Regia di Giovanni La Parola vedi scheda film
Mimì ha ormai passato da un po' la trentina e la sua vita insoddisfacente ritrova una ragione nel suo amore di gioventù (mai corrisposto) Caterina, detta Ketty. La donna è rimasta infatti vedova con una figlia a carico e, per aiutarla, Mimì muta il suo proposito di suicidio in quello di fare una rapina in banca.
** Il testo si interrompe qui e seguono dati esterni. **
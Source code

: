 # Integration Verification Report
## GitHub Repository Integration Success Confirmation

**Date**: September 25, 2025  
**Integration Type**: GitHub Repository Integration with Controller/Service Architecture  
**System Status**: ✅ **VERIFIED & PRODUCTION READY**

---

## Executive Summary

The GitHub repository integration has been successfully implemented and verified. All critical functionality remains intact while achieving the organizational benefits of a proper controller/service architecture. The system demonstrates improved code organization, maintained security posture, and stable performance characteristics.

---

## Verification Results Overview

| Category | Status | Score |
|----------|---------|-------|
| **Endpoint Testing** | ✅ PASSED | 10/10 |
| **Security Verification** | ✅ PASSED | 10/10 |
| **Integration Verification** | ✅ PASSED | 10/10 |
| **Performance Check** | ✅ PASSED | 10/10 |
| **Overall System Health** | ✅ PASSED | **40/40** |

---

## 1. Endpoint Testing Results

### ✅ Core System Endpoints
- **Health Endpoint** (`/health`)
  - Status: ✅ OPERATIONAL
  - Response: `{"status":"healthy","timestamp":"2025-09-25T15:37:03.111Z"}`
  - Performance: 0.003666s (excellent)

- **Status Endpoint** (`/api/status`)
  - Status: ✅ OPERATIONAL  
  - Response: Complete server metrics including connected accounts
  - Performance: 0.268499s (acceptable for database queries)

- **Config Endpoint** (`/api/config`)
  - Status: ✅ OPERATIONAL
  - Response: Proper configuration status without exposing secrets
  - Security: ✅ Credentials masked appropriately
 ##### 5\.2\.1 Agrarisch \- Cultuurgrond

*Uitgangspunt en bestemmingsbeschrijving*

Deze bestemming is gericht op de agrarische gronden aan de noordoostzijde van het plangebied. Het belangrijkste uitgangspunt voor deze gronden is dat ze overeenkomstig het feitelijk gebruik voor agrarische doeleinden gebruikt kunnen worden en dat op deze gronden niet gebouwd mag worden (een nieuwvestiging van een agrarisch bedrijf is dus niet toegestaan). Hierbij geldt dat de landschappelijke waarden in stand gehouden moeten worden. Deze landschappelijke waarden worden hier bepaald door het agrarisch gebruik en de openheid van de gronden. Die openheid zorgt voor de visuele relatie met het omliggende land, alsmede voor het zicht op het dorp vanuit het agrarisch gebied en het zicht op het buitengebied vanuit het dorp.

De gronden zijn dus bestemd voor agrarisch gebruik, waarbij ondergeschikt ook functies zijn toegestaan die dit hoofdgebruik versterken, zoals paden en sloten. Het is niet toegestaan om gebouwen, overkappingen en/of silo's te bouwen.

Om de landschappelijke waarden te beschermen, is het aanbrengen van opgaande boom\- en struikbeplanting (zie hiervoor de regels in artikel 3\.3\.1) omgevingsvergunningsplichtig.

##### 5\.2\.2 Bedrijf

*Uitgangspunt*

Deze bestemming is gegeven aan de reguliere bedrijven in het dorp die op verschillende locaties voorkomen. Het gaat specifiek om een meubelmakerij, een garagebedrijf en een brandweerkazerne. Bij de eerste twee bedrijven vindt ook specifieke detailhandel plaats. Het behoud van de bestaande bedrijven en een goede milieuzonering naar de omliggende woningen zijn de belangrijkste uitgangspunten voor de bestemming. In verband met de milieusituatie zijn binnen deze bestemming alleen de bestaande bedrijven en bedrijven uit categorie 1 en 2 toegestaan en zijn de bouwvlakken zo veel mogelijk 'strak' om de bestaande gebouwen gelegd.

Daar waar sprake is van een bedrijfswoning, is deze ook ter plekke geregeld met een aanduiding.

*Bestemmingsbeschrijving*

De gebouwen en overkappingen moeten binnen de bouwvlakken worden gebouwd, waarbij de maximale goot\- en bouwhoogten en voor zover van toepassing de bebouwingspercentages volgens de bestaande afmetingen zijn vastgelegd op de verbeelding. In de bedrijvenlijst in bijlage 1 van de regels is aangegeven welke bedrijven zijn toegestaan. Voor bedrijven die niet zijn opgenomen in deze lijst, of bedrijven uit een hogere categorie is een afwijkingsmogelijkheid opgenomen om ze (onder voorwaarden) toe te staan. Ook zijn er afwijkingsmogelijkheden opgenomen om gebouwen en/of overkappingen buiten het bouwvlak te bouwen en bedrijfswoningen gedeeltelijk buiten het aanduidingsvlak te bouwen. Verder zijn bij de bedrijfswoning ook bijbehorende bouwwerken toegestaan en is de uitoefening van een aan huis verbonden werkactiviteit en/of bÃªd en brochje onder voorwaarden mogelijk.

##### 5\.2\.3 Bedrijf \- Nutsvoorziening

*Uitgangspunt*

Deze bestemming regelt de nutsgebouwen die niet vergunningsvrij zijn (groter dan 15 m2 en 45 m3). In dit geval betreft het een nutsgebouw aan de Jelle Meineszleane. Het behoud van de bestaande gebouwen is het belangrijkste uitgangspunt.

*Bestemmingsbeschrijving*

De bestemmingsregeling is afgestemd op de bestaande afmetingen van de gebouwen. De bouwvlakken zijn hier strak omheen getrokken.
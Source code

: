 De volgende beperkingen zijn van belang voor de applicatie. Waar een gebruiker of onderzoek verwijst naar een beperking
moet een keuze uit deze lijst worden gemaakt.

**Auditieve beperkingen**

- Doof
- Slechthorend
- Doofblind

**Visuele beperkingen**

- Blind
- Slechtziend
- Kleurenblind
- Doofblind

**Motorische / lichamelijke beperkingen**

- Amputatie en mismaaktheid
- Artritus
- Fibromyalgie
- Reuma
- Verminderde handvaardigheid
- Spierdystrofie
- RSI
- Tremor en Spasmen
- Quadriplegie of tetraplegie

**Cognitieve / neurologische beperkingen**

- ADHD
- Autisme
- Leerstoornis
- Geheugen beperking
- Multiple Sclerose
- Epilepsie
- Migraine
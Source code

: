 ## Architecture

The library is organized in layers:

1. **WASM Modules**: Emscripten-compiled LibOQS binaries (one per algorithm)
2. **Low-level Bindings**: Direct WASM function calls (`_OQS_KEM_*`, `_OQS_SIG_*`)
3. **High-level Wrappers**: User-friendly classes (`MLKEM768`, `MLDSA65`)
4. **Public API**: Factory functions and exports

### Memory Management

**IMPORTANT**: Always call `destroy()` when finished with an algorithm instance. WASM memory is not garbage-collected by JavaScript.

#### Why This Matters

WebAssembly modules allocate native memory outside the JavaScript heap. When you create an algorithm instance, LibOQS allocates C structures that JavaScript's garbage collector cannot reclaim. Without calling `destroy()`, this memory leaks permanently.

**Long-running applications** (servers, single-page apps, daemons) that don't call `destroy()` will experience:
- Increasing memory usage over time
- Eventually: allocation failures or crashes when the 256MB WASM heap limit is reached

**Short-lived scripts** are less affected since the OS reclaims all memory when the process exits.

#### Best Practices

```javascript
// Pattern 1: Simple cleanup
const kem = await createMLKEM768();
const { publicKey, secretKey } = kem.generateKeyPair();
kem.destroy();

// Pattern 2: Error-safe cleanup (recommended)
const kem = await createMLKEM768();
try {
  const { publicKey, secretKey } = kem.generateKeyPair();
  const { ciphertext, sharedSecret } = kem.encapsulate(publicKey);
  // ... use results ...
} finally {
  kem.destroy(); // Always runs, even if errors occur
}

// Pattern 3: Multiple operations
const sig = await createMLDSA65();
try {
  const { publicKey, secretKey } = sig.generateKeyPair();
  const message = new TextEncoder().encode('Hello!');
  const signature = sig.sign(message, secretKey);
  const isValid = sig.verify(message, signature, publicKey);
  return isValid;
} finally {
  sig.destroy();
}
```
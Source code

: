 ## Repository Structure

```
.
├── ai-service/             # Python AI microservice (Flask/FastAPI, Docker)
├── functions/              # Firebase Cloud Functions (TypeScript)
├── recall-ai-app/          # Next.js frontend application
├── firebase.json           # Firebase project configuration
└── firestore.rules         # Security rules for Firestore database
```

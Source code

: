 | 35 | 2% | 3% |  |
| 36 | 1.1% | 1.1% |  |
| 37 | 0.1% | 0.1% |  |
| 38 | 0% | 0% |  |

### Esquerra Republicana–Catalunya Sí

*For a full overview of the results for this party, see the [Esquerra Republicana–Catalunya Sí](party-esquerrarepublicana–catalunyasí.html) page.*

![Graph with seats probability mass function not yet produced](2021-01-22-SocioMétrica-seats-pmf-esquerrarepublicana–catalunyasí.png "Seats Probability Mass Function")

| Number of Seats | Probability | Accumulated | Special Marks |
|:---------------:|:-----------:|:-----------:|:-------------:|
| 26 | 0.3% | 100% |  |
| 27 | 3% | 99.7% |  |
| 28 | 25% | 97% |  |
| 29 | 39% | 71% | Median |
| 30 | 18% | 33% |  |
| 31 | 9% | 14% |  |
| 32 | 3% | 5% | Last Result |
Ispirato al racconto Il caso Gargano di Armando Cillario, con una sceneggiatura di quest'ultimo e di Francesco Piccolo, ...e se domani è un coraggioso – ma non riuscito, in definitiva – tentativo di svecchiare la commedia italiana di inizio terzo millennio con una storia agrodolce, sentimentale ma non troppo, interamente narrata tramite flashback e dal lieto fine tutt'altro che scontato. Le vicende di Mimì (Luca Bizzarri) e Ketty (Sabrina Impacciatore) sono piuttosto affini a quelle vere di Mimmo e Kikka che fornirono la base per il libro di Cillario, avvocato dello stesso Gargano; il caso destò parecchio scalpore all'epoca (era la fine degli anni '90, non molto tempo prima) e va riconosciuta nel complesso una discreta aderenza ai fatti da parte degli autori. Ma in sostanza ciò ha poco peso per la pellicola, il cui obiettivo principale è quello di raccontare una storia di mille contraddizioni, a tratti leggera e ironica, poi drammatica oltremodo, e farne un veicolo per lanciare sul grande schermo, ripulita dagli eccessi comici dei precedenti lavori, la coppia formata da Bizzarri e Paolo Kessisoglu. Il secondo, va riconosciuto, funziona meglio del primo, ma in senso assoluto fanno il loro dovere entrambi; la Impacciatore aveva già – e si vede – maggiore esperienza sul set cinematografico e accanto a questi tre si trovano ruoli più o meno importanti anche per Luigi Maria Burruano, Claudio Gioè, Ernesto Mahieux, Paolo Sassanelli, Mita Medici, Daniela Airoldi e Leo Mantovani. Opera prima in lungometraggio per il regista Giovanni La Pàrola, che firmerà il suo secondo lavoro solamente sedici anni più tardi con Il mio corpo vi seppellirà (2021). E se domani, la canzone di Mina da cui prende titolo il lavoro, è poco più che un pretesto in linea con l'atmosfera malinconica della vicenda. 3,5/10.